Practical Checklist for Solar Lead Buyers

Installers and sales organizations purchasing solar leads should treat lead procurement as a regulated activity, not a routine vendor relationship.

  • Require seller-specific consent. Contracts should require that the installer or sales organization be named in the disclosure shown to the consumer. Generic affiliate language fails the rule and produces uniformly bad litigation outcomes.
  • Require the rendered disclosure, not the template. Publishers should deliver, for every lead, an artifact of the exact disclosure the consumer saw — not a stored template or a description of the form.
  • Require contemporaneous session metadata. Timestamp, IP address, user agent, session identifier, and the affirmative consumer action (click, submission, signature) should be attached to every lead and retained by the buyer.
  • Verify the chain of custody to the dialed number. The phone number routed to the dialer should be the same number captured at the consent event. Lead enrichment, skip tracing, and household number append services break the chain and have repeatedly cost defendants summary judgment.
  • Require state-by-state attestations. Florida, Washington, Oklahoma, Maryland, and New York consumers should be flagged at lead delivery and the record should reflect the state-specific consent format where applicable.
  • Audit publishers periodically. Test forms, verify disclosures match contracts, and sample-record consent events against delivered leads. The contractual right to audit is not enough; the inspection has to happen.
  • Build a same-day suppression path. Opt-out and revocation requests received at the installer level should propagate upstream to the publisher and laterally to other buyers within the FCC’s reasonable-time window.
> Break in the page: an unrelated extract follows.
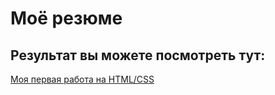 # Моё резюме

## Результат вы можете посмотреть тут:

[Моя первая работа на HTML/CSS](https://maximlada.github.io/Resume/)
Practical Checklist for Solar Lead Publishers

Publishers serving the solar vertical have to engineer their forms and records to satisfy the most stringent installer in their distribution chain, not the median installer.

  • Treat seller identification as a structural form requirement. The disclosure must name the specific installer or sales organization the consumer is consenting to hear from. Pre-2024 affiliate-list patterns no longer survive.
  • Capture the rendered form, not the template. Form versions change, and A/B testing introduces variants. The record needs to reflect what the specific consumer saw at the specific moment of consent, retrievable on demand.
  • Tie the consent to the phone number. The record should bind the affirmative consumer action to the phone number provided. Downstream routing should preserve that binding.
  • Build state-conditional disclosures. Florida, Oklahoma, Washington, Maryland, and New York consumers should receive the state-specific disclosure language and consent format at form render time, not at lead delivery.
  • Document the revocation channel. An accessible opt-out mechanism is required, and the revocation must be honored across the entire downstream distribution within the FCC’s rule windows.
  • Retain records for the longest applicable window. TCPA: at least four years for the consent record; state mini-TCPA windows vary; default to five years for any record touching a solar lead.
  • Build for the seller-rotation problem. Installers churn in and out of publisher distribution. The form needs to handle dynamic seller lists with rendered-disclosure version history preserved per consent event.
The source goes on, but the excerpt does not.